Like the core of an apple, your core refers first to the inner muscle sets of your torso which work partly intertwined and always in harmony with all other muscles to keep you up and together. Core Strengthening happens organically when you allow the outer muscles to release while engaged in a whole body activity.  When your outer muscles cooperate rather than take charge of maintaining your skeletal height, your core muscles can step up to the plate and get strong in their own deep and quiet way.

Torso muscles cannot remain efficient when engaged all at once. Like the arm or leg muscles flexing or extending in turn to allow movement, your torso muscles are part of a similar dance; while some engage, the others need to quiet down. Their way of working feels different. Postural muscles for instance quietly do their supporting job and give you a sense of effortlessness. Outer muscles however have a presence which can easily be turned into body stiffness when no distinction is made between necessary muscular tension and unnecessary muscle tension.


Releasing excess tension is neither going limp 
nor decreasing how much strength you are building. 
It is preventing building body stiffness while you are building strength.

Bracing yourself with muscle tension thinking it will give you core stability is a myth and only leads to body stiffness
as you can hear Peter O’Sullivan explain in his 2013 interview.

LANGUAGE INSTRUCTIONS AND DISTINCTIONS

Verbal instructions to get into a pose must reflect this duality of functioning to be efficient.
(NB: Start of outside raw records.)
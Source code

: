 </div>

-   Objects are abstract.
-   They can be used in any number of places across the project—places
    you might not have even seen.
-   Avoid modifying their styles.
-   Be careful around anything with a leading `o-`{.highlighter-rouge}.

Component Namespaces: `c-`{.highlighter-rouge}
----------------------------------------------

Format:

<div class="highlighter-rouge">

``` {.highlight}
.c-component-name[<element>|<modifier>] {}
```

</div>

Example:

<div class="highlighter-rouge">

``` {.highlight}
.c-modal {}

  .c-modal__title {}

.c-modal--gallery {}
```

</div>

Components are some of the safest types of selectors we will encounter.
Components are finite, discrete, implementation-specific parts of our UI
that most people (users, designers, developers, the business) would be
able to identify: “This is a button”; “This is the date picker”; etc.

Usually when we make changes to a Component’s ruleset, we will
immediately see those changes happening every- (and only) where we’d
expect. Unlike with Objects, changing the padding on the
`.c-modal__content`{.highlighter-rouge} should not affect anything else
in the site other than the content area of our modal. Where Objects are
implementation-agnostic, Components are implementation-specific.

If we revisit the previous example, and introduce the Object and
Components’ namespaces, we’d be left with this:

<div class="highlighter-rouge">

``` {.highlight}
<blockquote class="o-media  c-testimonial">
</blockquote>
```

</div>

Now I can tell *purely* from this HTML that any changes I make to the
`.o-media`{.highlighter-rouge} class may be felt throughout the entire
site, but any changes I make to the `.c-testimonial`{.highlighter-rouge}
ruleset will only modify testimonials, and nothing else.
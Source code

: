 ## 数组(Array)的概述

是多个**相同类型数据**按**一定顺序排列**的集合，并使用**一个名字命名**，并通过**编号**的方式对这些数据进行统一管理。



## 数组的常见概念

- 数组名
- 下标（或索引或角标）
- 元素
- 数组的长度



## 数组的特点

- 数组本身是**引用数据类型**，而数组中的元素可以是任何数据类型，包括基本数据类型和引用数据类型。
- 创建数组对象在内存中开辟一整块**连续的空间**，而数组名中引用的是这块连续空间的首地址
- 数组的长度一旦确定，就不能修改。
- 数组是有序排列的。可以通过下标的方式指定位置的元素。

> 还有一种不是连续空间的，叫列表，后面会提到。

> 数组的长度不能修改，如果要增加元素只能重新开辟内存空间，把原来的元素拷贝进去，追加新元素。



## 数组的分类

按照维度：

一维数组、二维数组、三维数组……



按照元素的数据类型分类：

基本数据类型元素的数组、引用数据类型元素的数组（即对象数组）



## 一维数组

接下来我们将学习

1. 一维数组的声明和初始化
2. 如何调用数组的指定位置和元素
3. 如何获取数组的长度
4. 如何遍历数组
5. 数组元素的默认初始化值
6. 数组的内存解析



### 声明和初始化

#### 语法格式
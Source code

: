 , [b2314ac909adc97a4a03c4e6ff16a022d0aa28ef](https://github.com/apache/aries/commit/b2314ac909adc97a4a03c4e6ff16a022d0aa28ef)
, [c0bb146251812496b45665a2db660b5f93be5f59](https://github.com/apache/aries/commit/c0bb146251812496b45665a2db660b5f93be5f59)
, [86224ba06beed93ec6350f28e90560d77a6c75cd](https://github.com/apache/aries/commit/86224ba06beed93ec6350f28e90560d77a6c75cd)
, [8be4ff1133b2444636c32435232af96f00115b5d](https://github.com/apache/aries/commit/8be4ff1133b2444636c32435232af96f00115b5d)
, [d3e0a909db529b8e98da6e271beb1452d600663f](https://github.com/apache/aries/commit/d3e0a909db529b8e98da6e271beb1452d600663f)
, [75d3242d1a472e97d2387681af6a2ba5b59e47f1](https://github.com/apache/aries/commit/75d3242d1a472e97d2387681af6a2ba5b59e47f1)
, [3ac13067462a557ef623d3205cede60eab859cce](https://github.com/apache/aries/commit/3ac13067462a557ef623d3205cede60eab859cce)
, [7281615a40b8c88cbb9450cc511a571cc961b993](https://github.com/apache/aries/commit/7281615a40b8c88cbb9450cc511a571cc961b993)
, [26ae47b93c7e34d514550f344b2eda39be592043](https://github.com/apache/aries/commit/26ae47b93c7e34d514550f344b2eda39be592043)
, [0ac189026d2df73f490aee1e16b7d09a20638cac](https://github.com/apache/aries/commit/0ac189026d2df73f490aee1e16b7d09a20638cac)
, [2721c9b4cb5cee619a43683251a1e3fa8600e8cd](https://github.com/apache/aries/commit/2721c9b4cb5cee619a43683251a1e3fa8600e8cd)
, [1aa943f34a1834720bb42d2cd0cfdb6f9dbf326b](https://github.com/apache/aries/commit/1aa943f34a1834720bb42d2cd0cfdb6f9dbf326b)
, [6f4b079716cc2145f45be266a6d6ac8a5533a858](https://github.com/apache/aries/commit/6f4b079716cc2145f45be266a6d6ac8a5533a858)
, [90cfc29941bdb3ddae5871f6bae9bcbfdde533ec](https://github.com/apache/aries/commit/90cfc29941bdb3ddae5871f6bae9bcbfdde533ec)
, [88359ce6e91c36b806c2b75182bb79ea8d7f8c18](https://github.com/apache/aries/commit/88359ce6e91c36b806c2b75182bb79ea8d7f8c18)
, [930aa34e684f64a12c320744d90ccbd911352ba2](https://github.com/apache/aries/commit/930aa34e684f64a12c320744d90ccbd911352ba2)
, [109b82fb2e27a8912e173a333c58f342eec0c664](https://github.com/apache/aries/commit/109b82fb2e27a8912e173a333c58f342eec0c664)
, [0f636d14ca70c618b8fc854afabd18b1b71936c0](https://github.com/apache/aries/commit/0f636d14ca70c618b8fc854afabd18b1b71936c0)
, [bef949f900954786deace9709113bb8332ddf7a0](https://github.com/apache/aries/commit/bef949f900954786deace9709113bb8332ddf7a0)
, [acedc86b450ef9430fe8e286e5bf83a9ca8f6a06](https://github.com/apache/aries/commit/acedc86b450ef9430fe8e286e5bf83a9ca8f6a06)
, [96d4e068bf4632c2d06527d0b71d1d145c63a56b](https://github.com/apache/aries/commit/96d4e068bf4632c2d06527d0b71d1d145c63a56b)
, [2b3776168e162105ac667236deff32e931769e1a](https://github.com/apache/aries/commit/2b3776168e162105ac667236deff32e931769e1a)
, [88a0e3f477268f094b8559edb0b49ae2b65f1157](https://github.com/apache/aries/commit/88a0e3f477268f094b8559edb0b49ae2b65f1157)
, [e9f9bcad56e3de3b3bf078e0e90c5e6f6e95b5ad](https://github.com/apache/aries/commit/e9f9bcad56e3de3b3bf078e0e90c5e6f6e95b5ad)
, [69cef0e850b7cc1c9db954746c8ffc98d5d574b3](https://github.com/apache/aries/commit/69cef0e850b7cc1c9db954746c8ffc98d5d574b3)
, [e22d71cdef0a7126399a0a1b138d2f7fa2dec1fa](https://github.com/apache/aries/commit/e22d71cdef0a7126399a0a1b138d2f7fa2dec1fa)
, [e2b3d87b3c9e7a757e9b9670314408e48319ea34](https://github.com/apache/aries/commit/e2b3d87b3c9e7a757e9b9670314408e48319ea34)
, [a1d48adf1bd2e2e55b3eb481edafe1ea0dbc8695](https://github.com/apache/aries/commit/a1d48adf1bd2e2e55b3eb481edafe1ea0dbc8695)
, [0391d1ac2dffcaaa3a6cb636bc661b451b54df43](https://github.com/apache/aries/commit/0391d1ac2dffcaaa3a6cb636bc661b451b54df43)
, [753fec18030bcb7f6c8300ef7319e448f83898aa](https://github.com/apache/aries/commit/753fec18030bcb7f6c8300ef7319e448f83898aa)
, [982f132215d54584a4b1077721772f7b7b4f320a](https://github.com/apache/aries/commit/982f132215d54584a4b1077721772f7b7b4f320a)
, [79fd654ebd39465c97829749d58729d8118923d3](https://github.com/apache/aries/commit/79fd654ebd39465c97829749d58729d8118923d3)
The verbal instructions you still follow yourself or use to lead others into poses have an enormous impact on how those poses are performed. Experienced yoga teachers who actually did make some language changes felt the difference in themselves and in their students as a result. It comes down to making important distinctions.

Outer Muscles need Space to Release 
for the Inner Muscles to Efficiently Strengthen.

Yoga pose using block
The purpose for the block used in this pose is to keep the skeleton properly aligned,
not to squeeze it with all your might creating body stiffness in the process.

“Holding” makes you grab your skeleton for dear life instead of letting your postural mechanism take care of your balance.  “Staying” in a pose gives you space to release without loosing the pose kept by the skeleton. As a result, you can build strength without building body stiffness in the process. When releasing unnecessary muscle tension into what is supporting your body weight, you are activating your postural mechanism and it can do its job which is to handle your postural balance and coordination using an appropriate amount of necessary muscle tension.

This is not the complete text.